10. Bone broth
Bone broth is basically super-stock made by simmering meat or poultry bones in water with various vegetables, herbs, and spices for a very long time — up to 24 hours in some recipes — supposedly to extract every bit of nutritionally valuable substance from the bones. The advent of the eat-like-a-caveman Paleo movement gave bone broth a boost. Broth bars opened around the country, and cans and freezer packs of it began showing up in supermarkets. When Keurig began selling bone broth K-cups in 2016, Eater declared that “peak bone broth” had been reached — but apparently its popularity is still on the upswing.
Ramen might be considered the gateway noodle dish — the one that introduced millions of Americans to the concept of noodles in a rich broth with various meats and vegetables as garnish. Udon (see No. 14), though based on thicker noodles, is often similar. The Vietnamese specialty called phở (pronounced approximately “fuh”) is different from both, though, because the noodles are made not with wheat (like ramen and udon) but with rice flour. The noodles are transparent and soft, and in addition to whatever meat and vegetables are in the broth, are traditionally garnished with fresh herbs and bean sprouts. Phở is already pretty visible around the country, but Uber Eats thinks we’ll be seeing a lot more of it in 2020.
Harissa is a spicy condiment — it’s been called the sriracha of the Middle East — made from red sweet peppers and chiles, garlic, olive oil, and salt, sometimes with lemon juice, onion, tomato, and/or cumin or other spices added. It is Tunisian in origin, but also eaten in Libya, Algeria, Morocco, and Israel. Unlike sriracha, it is a paste rather than a liquid, and is typically stirred into couscous and various soups and stews.

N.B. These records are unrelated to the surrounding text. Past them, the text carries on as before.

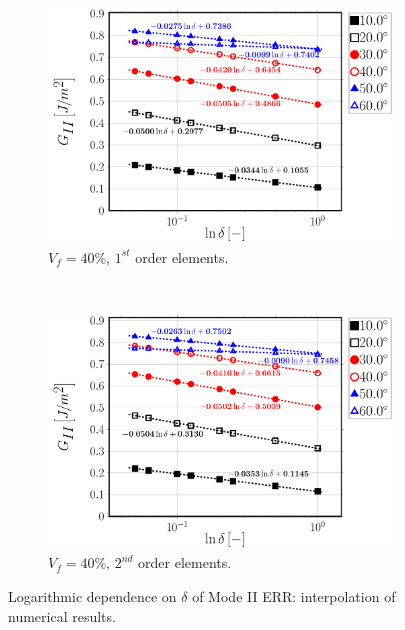 \begin{figure}[!h]
    \begin{subfigure}[b]{0.45\textwidth}
        \includegraphics[width=\textwidth]{paperA/Vf40-free-1st-semilogvsDelta-GII.pdf}
       \caption{$V_{f}=40\%$, $1^{st}$ order elements.}
    \end{subfigure}
    ~
    \begin{subfigure}[b]{0.45\textwidth}
        \includegraphics[width=\textwidth]{paperA/Vf40-free-2nd-semilogvsDelta-GII.pdf}
       \caption{$V_{f}=40\%$, $2^{nd}$ order elements.}
    \end{subfigure}

\caption{Logarithmic dependence on $\delta$ of Mode II ERR: interpolation of numerical results.}\label{chap3:paperA:fig:gIIinterp}
\end{figure}

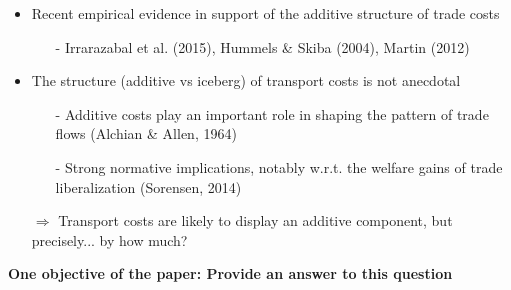 \documentclass[10 pt,Helvetica, french]{beamer}
\begin{document}
\begin{frame}
\begin{itemize}
\item Recent empirical evidence in support of the additive structure of trade costs \vspace{0.1cm}
\begin{itemize}
\item[-] Irrarazabal et al. (2015), Hummels \& Skiba (2004), Martin (2012)  \vspace{0.2cm}
\end{itemize}
\item The structure (additive vs iceberg) of transport costs is not anecdotal \vspace{0.1cm}
\begin{itemize}
\item[-] Additive costs play an important role in shaping the pattern of trade flows (Alchian \& Allen, 1964) \vspace{0.1cm}
\item[-] Strong normative implications, notably w.r.t. the welfare gains of trade liberalization (Sorensen, 2014)\vspace{0.1cm}

\end{itemize}
\item[$\Rightarrow$] Transport costs are likely to display an additive component, but precisely... by how much? \vspace{0.2cm}
\end{itemize}
\textbf{One objective of the paper: Provide an answer to this question}

\end{frame}
\end{document}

Farro is a so-called “ancient grain” — full of nutrients and hailed for its antioxidant properties. It is said to have a nutritional profile similar to that of quinoa, and looks like barley. It’s usually sold pearled, meaning that the bran has been removed, shortening the cooking time. It can be used like rice, even to make a kind of risotto, and has a nutty flavor and a firm texture. There are also a number of brands of farro pasta on the market. Because farro is a type of wheat, it isn’t gluten-free, though some dieticians say that it may not cause problems for those with mild gluten intolerance.
6. Brussels sprouts
Related to cabbage (see No. 15) and cauliflower (see No. 13) — as well as to the inevitable kale — Brussels sprouts have been having a moment for several years now. As long ago as 2016 the Huffington Post described them as “the king of trendy comfort foods,” going so far as to ask rhetorically if they were the new mac n’ cheese. Maybe not, but farmers report as much as a tenfold increase in demand for the vegetable in recent years, and they’re being packaged with kale and other popular ingredients in supermarket vegetable mixes and showing up on menus around the country — often paired with bacon, with which Brussels sprouts seem to have a natural affinity.